BEGIN Source material

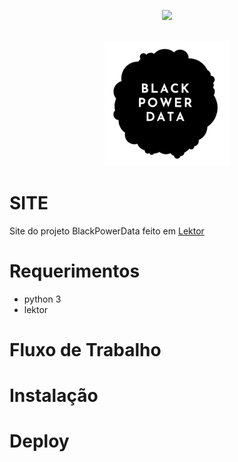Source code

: <div display='inline-block' align='center' margin='10'>

<a href='https://travis-ci.com/github/BlackPowerData/site'><img src="https://travis-ci.com/BlackPowerData/site.svg?branch=master" /></a>

</div><br>

<div align="center">
<img src="assets/static/images/logo.png" alt="drawing" width="200" height="200"/>
</div>

# SITE
Site do projeto BlackPowerData feito em [Lektor](https://www.getlektor.com/)

# Requerimentos
- python 3
- lektor

# Fluxo de Trabalho

# Instalação

# Deploy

END Source material

Every last line above must be reproduced as written, and no pictures belong in the copy.

▸ Answer section
Source code

: <div display='inline-block' align='center' margin='10'>

<a href='https://travis-ci.com/github/BlackPowerData/site'><img src="https://travis-ci.com/BlackPowerData/site.svg?branch=master" /></a>

</div><br>

<div align="center">
<img src="assets/static/images/logo.png" alt="drawing" width="200" height="200"/>
</div>

# SITE
Site do projeto BlackPowerData feito em [Lektor](https://www.getlektor.com/)

# Requerimentos
- python 3
- lektor

# Fluxo de Trabalho

# Instalação

# Deploy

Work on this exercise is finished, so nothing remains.